Source data Block Start

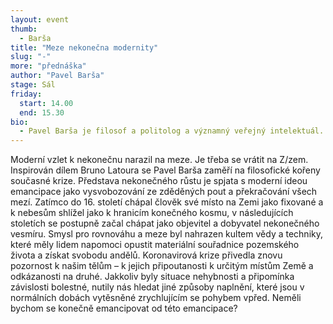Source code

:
 ```yaml
---
layout: event
thumb:
  - Barša
title: "Meze nekonečna modernity"
slug: "-"
more: "přednáška"
author: "Pavel Barša"
stage: Sál
friday:
  start: 14.00
  end: 15.30
bio:
  - Pavel Barša je filosof a politolog a významný veřejný intelektuál. Zaměřuje se na politickou a sociální teorii.
---
```


Moderní vzlet k nekonečnu narazil na meze. Je třeba se vrátit na Z/zem. Inspirován dílem Bruno Latoura se Pavel Barša zaměří na filosofické kořeny současné krize. Představa nekonečného růstu je spjata s moderní ideou emancipace jako vysvobozování ze zděděných pout a překračování všech mezí. Zatímco do 16. století chápal člověk své místo na Zemi jako fixované a k nebesům shlížel jako k hranicím konečného kosmu, v následujících stoletích se postupně začal chápat jako objevitel a dobyvatel nekonečného vesmíru. Smysl pro rovnováhu a meze byl nahrazen kultem vědy a techniky, které měly lidem napomoci opustit materiální souřadnice pozemského života a získat svobodu andělů. Koronavirová krize přivedla znovu pozornost k našim tělům – k jejich připoutanosti k určitým místům Země a odkázanosti na druhé. Jakkoliv byly situace nehybnosti a připomínka závislosti bolestné, nutily nás hledat jiné způsoby naplnění, které jsou v normálních dobách vytěsněné zrychlujícím se pohybem vpřed. Neměli bychom se konečně emancipovat od této emancipace?
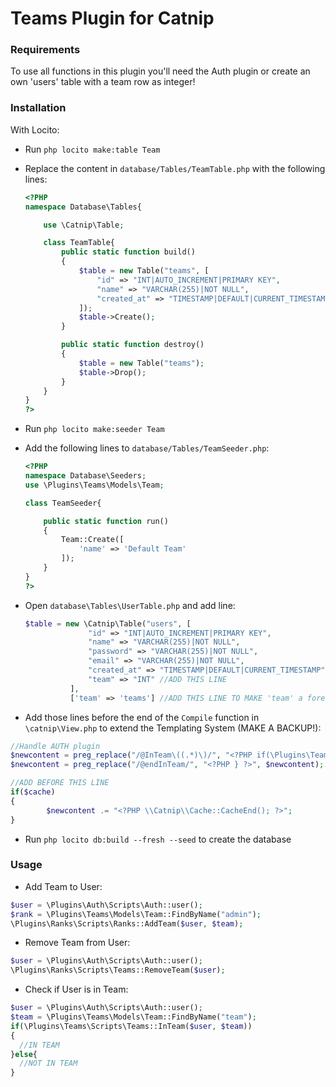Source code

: # Teams Plugin for Catnip

### Requirements

To use all functions in this plugin you'll need the Auth plugin or create an own 'users' table with a team row as integer!

### Installation
With Locito:
* Run ``` php locito make:table Team ```
* Replace the content in ```database/Tables/TeamTable.php``` with the following lines:
  ```php
  <?PHP
  namespace Database\Tables{

      use \Catnip\Table;

      class TeamTable{
          public static function build()
          {
              $table = new Table("teams", [
                  "id" => "INT|AUTO_INCREMENT|PRIMARY KEY",
                  "name" => "VARCHAR(255)|NOT NULL",
                  "created_at" => "TIMESTAMP|DEFAULT|CURRENT_TIMESTAMP"
              ]);
              $table->Create();
          }

          public static function destroy()
          {
              $table = new Table("teams");
              $table->Drop();
          }
      }
  }
  ?>
  ```
* Run ```php locito make:seeder Team```
* Add the following lines to ```database/Tables/TeamSeeder.php```:
  ```php
  <?PHP
  namespace Database\Seeders;
  use \Plugins\Teams\Models\Team;

  class TeamSeeder{

      public static function run()
      {
          Team::Create([
              'name' => 'Default Team'
          ]);
      }
  }
  ?>
  ```
* Open ```database\Tables\UserTable.php``` and add line:
  ```php
  $table = new \Catnip\Table("users", [
                "id" => "INT|AUTO_INCREMENT|PRIMARY KEY",
                "name" => "VARCHAR(255)|NOT NULL",
                "password" => "VARCHAR(255)|NOT NULL",
                "email" => "VARCHAR(255)|NOT NULL",
                "created_at" => "TIMESTAMP|DEFAULT|CURRENT_TIMESTAMP",
                "team" => "INT" //ADD THIS LINE
            ],
            ['team' => 'teams'] //ADD THIS LINE TO MAKE 'team' a foreign key
  ```

* Add those lines before the end of the ```Compile``` function in ```\catnip\View.php``` to extend the Templating System (MAKE A BACKUP!):
```php
//Handle AUTH plugin 
$newcontent = preg_replace("/@InTeam\((.*)\)/", "<?PHP if(\Plugins\Teams\Scripts\Teams::UserInTeam(\Plugins\Teams\Models\Team::FindByName($1))){?>", $newcontent);
$newcontent = preg_replace("/@endInTeam/", "<?PHP } ?>", $newcontent);

//ADD BEFORE THIS LINE
if($cache)
{
        $newcontent .= "<?PHP \\Catnip\\Cache::CacheEnd(); ?>";
}
```

* Run ```php locito db:build --fresh --seed``` to create the database

### Usage
* Add Team to User:
```php
$user = \Plugins\Auth\Scripts\Auth::user();
$rank = \Plugins\Teams\Models\Team::FindByName("admin");
\Plugins\Ranks\Scripts\Ranks::AddTeam($user, $team);
```

* Remove Team from User:
```php
$user = \Plugins\Auth\Scripts\Auth::user();
\Plugins\Ranks\Scripts\Teams::RemoveTeam($user);
```

* Check if User is in Team:
```php
$user = \Plugins\Auth\Scripts\Auth::user();
$team = \Plugins\Teams\Models\Team::FindByName("team");
if(\Plugins\Teams\Scripts\Teams::InTeam($user, $team))
{
  //IN TEAM
}else{
  //NOT IN TEAM
}

```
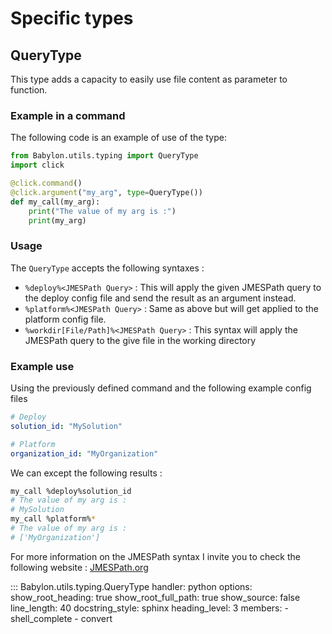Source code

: # Specific types

## QueryType

This type adds a capacity to easily use file content as parameter to function.

### Example in a command

The following code is an example of use of the type:
```python
from Babylon.utils.typing import QueryType
import click

@click.command()
@click.argument("my_arg", type=QueryType())
def my_call(my_arg):
    print("The value of my arg is :")
    print(my_arg)
```

### Usage
The `QueryType` accepts the following syntaxes :

- `%deploy%<JMESPath Query>` : This will apply the given JMESPath query to the deploy config file and send the result as an argument instead.
- `%platform%<JMESPath Query>` : Same as above but will get applied to the platform config file.
- `%workdir[File/Path]%<JMESPath Query>` : This syntax will apply the JMESPath query to the give file in the working directory

### Example use
Using the previously defined command and the following example config files
```yaml
# Deploy
solution_id: "MySolution"
```

```yaml
# Platform
organization_id: "MyOrganization"
```

We can except the following results :
```bash
my_call %deploy%solution_id
# The value of my arg is :
# MySolution
my_call %platform%*
# The value of my arg is :
# ['MyOrganization']
```

For more information on the JMESPath syntax I invite you to check the following website : [JMESPath.org](https://jmespath.org)


::: Babylon.utils.typing.QueryType
    handler: python
    options:
       show_root_heading: true
       show_root_full_path: true
       show_source: false
       line_length: 40
       docstring_style: sphinx
       heading_level: 3
       members:
         - shell_complete
         - convert
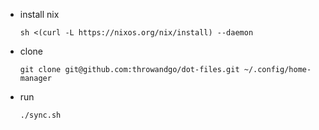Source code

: * install nix

  ```shell
  sh <(curl -L https://nixos.org/nix/install) --daemon
  ```

* clone

  ```shell
  git clone git@github.com:throwandgo/dot-files.git ~/.config/home-manager
  ```

* run

  ```shell
  ./sync.sh
  ```
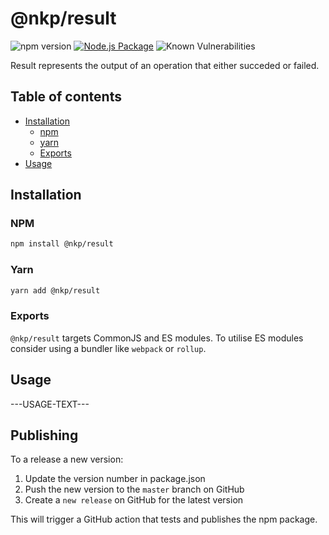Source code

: # @nkp/result

![npm version](https://badge.fury.io/js/%40nkp%2Fresult.svg)
[![Node.js Package](https://github.com/NickKelly1/nkp-result/actions/workflows/release.yml/badge.svg)](https://github.com/NickKelly1/nkp-result/actions/workflows/release.yml)
![Known Vulnerabilities](https://snyk.io/test/github/NickKelly1/nkp-result/badge.svg)

Result represents the output of an operation that either succeded or failed.

## Table of contents

- [Installation](#installation)
  - [npm](#npm)
  - [yarn](#yarn)
  - [Exports](#exports)
- [Usage](#usage)

## Installation

### NPM

```sh
npm install @nkp/result
```

### Yarn

```sh
yarn add @nkp/result
```

### Exports

`@nkp/result` targets CommonJS and ES modules. To utilise ES modules consider using a bundler like `webpack` or `rollup`.

## Usage

---USAGE-TEXT---

## Publishing

To a release a new version:

1. Update the version number in package.json
2. Push the new version to the `master` branch on GitHub
3. Create a `new release` on GitHub for the latest version

This will trigger a GitHub action that tests and publishes the npm package.
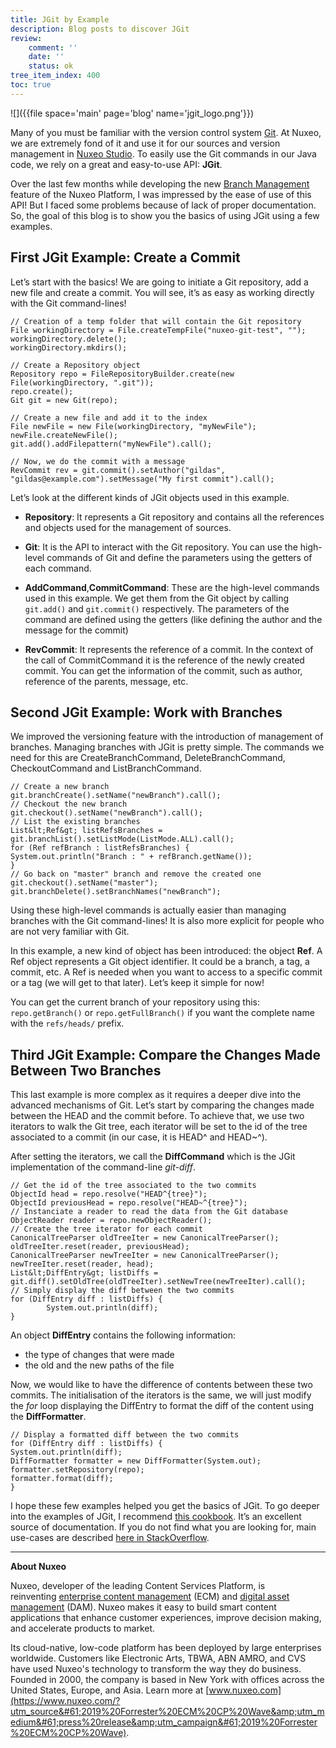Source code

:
 ```yaml
---
title: JGit by Example
description: Blog posts to discover JGit
review:
    comment: ''
    date: ''
    status: ok
tree_item_index: 400
toc: true
---
```


![]({{file space='main' page='blog' name='jgit_logo.png'}})

Many of you must be familiar with the version control system [Git](https://git-scm.com/). At Nuxeo, we are extremely fond of it and use it for our sources and version management in [Nuxeo Studio](https://www.nuxeo.com/products/studio/). To easily use the Git commands in our Java code, we rely on a great and easy-to-use API: **JGit**.

Over the last few months while developing the new [Branch Management](https://doc.nuxeo.com/display/Studio/Branches+Management) feature of the Nuxeo Platform, I was impressed by the ease of use of this API! But I faced some problems because of lack of proper documentation. So, the goal of this blog is to show you the basics of using JGit using a few examples.

## First JGit Example: Create a Commit

Let’s start with the basics! We are going to initiate a Git repository, add a new file and create a commit. You will see, it’s as easy as working directly with the Git command-lines!
```
// Creation of a temp folder that will contain the Git repository
File workingDirectory = File.createTempFile("nuxeo-git-test", "");
workingDirectory.delete();
workingDirectory.mkdirs();

// Create a Repository object
Repository repo = FileRepositoryBuilder.create(new File(workingDirectory, ".git"));
repo.create();
Git git = new Git(repo);

// Create a new file and add it to the index
File newFile = new File(workingDirectory, "myNewFile");
newFile.createNewFile();
git.add().addFilepattern("myNewFile").call();

// Now, we do the commit with a message
RevCommit rev = git.commit().setAuthor("gildas", "gildas@example.com").setMessage("My first commit").call();
```

Let’s look at the different kinds of JGit objects used in this example.

- **Repository**: It represents a Git repository and contains all the references and objects used for the management of sources.

- **Git**: It is the API to interact with the Git repository. You can use the high-level commands of Git and define the parameters using the getters of each command.

- **AddCommand**,**CommitCommand**: These are the high-level commands used in this example. We get them from the Git object by calling `git.add()` and `git.commit()` respectively. The parameters of the command are defined using the getters (like defining the author and the message for the commit)

- **RevCommit**: It represents the reference of a commit. In the context of the call of CommitCommand it is the reference of the newly created commit. You can get the information of the commit, such as author, reference of the parents, message, etc.

## Second JGit Example: Work with Branches

We improved the versioning feature with the introduction of management of branches. Managing branches with JGit is pretty simple. The commands we need for this are CreateBranchCommand, DeleteBranchCommand, CheckoutCommand and ListBranchCommand.

```
// Create a new branch
git.branchCreate().setName("newBranch").call();
// Checkout the new branch
git.checkout().setName("newBranch").call();
// List the existing branches
List&lt;Ref&gt; listRefsBranches = git.branchList().setListMode(ListMode.ALL).call();
for (Ref refBranch : listRefsBranches) {
System.out.println("Branch : " + refBranch.getName());
}
// Go back on "master" branch and remove the created one
git.checkout().setName("master");
git.branchDelete().setBranchNames("newBranch");
```

Using these high-level commands is actually easier than managing branches with the Git command-lines! It is also more explicit for people who are not very familiar with Git.

In this example, a new kind of object has been introduced: the object **Ref**. A Ref object represents a Git object identifier. It could be a branch, a tag, a commit, etc. A Ref is needed when you want to access to a specific commit or a tag (we will get to that later). Let’s keep it simple for now!

You can get the current branch of your repository using this: `repo.getBranch()` or `repo.getFullBranch()` if you want the complete name with the `refs/heads/` prefix.

## Third JGit Example: Compare the Changes Made Between Two Branches

This last example is more complex as it requires a deeper dive into the advanced mechanisms of Git. Let’s start by comparing the changes made between the HEAD and the commit before. To achieve that, we use two iterators to walk the Git tree, each iterator will be set to the id of the tree associated to a commit (in our case, it is HEAD^ and HEAD~^).

After setting the iterators, we call the **DiffCommand** which is the JGit implementation of the command-line *git-diff*.

```
// Get the id of the tree associated to the two commits
ObjectId head = repo.resolve("HEAD^{tree}");
ObjectId previousHead = repo.resolve("HEAD~^{tree}");
// Instanciate a reader to read the data from the Git database
ObjectReader reader = repo.newObjectReader();
// Create the tree iterator for each commit
CanonicalTreeParser oldTreeIter = new CanonicalTreeParser();
oldTreeIter.reset(reader, previousHead);
CanonicalTreeParser newTreeIter = new CanonicalTreeParser();
newTreeIter.reset(reader, head);
List&lt;DiffEntry&gt; listDiffs = git.diff().setOldTree(oldTreeIter).setNewTree(newTreeIter).call();
// Simply display the diff between the two commits
for (DiffEntry diff : listDiffs) {
        System.out.println(diff);
}
```

An object **DiffEntry** contains the following information:
- the type of changes that were made
- the old and the new paths of the file

Now, we would like to have the difference of contents between these two commits. The initialisation of the iterators is the same, we will just modify the *for* loop displaying the DiffEntry to format the diff of the content using the
**DiffFormatter**.

```
// Display a formatted diff between the two commits
for (DiffEntry diff : listDiffs) {
System.out.println(diff);
DiffFormatter formatter = new DiffFormatter(System.out);
formatter.setRepository(repo);
formatter.format(diff);
}
```

I hope these few examples helped you get the basics of JGit. To go deeper into the examples of JGit, I recommend [this cookbook](https://github.com/centic9/jgit-cookbook). It’s an excellent source of documentation. If you do not find what you are looking for, main use-cases are described [here in StackOverflow](https://stackoverflow.com/questions/tagged/jgit).

* * *

**About Nuxeo**

Nuxeo, developer of the leading Content Services Platform, is reinventing [enterprise content management](https://www.nuxeo.com/products/enterprise-content-management/?utm_source&#61;2019%20Forrester%20ECM%20CP%20Wave&amp;utm_medium&#61;press%20release&amp;utm_campaign&#61;2019%20Forrester%20ECM%20CP%20Wave) (ECM) and [digital asset management](https://www.nuxeo.com/solutions/dam-digital-asset-management/?utm_source=2019%20Forrester%20ECM%20CP%20Wave&utm_medium=press%20release&utm_campaign=2019%20Forrester%20ECM%20CP%20Wave) (DAM). Nuxeo makes it easy to build smart content applications that enhance customer experiences, improve decision making, and accelerate products to market.

Its cloud-native, low-code platform has been deployed by large enterprises worldwide. Customers like Electronic Arts, TBWA, ABN AMRO, and CVS have used Nuxeo's technology to transform the way they do business. Founded in 2000, the company is based in New York with offices across the United States, Europe, and Asia. Learn more at [www.nuxeo.com](https://www.nuxeo.com/?utm_source&#61;2019%20Forrester%20ECM%20CP%20Wave&amp;utm_medium&#61;press%20release&amp;utm_campaign&#61;2019%20Forrester%20ECM%20CP%20Wave).
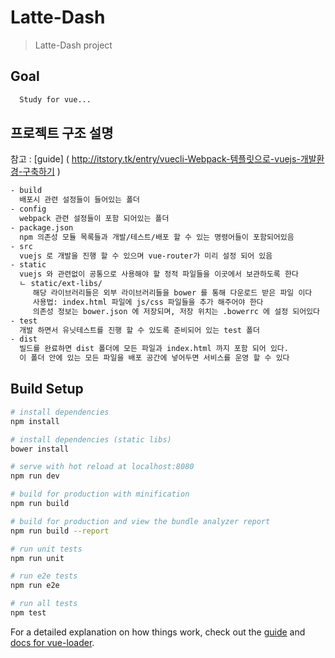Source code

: # Latte-Dash

> Latte-Dash project

## Goal

```bash
  Study for vue...
```


## 프로젝트 구조 설명

참고 : [guide] ( http://itstory.tk/entry/vuecli-Webpack-템플릿으로-vuejs-개발환경-구축하기 )

```bash
- build
  배포시 관련 설정들이 들어있는 폴더
- config
  webpack 관련 설정들이 포함 되어있는 폴더
- package.json
  npm 의존성 모듈 목록들과 개발/테스트/배포 할 수 있는 명령어들이 포함되어있음
- src
  vuejs 로 개발을 진행 할 수 있으며 vue-router가 미리 설정 되어 있음
- static
  vuejs 와 관련없이 공통으로 사용해야 할 정적 파일들을 이곳에서 보관하도록 한다
  ㄴ static/ext-libs/
     해당 라이브러리들은 외부 라이브러리들을 bower 를 통해 다운로드 받은 파일 이다
     사용법: index.html 파일에 js/css 파일들을 추가 해주어야 한다
     의존성 정보는 bower.json 에 저장되며, 저장 위치는 .bowerrc 에 설정 되어있다
- test
  개발 하면서 유닛테스트를 진행 할 수 있도록 준비되어 있는 test 폴더
- dist
  빌드를 완료하면 dist 폴더에 모든 파일과 index.html 까지 포함 되어 있다.
  이 폴더 안에 있는 모든 파일을 배포 공간에 넣어두면 서비스를 운영 할 수 있다


```



## Build Setup

``` bash
# install dependencies
npm install

# install dependencies (static libs)
bower install

# serve with hot reload at localhost:8080
npm run dev

# build for production with minification
npm run build

# build for production and view the bundle analyzer report
npm run build --report

# run unit tests
npm run unit

# run e2e tests
npm run e2e

# run all tests
npm test
```

For a detailed explanation on how things work, check out the [guide](http://vuejs-templates.github.io/webpack/) and [docs for vue-loader](http://vuejs.github.io/vue-loader).

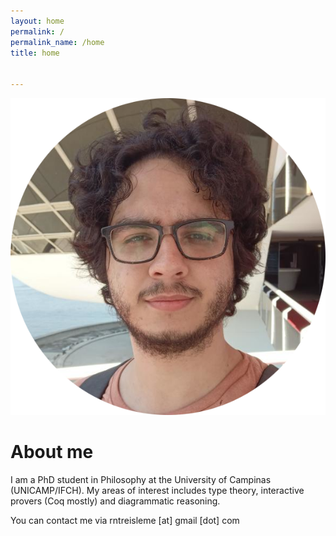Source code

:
 ```yaml
---
layout: home
permalink: /
permalink_name: /home
title: home


---
```


<div class="home">

<img 
class="avatar"
src="assets/avatar.png" 
alt="avatar" />

<div>

<h1> About me </h1>

<p>
I am a PhD student in Philosophy at the University of Campinas (UNICAMP/IFCH). My areas of interest includes type theory, interactive provers (Coq mostly) and diagrammatic reasoning.

You can contact me via rntreisleme [at] gmail [dot] com
</p>
</div>

</div>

Source data Block End

Your task
From the material above, please return each line containing "Installation".

Your solution
### Installation
- [Installation](#installation)
## Installation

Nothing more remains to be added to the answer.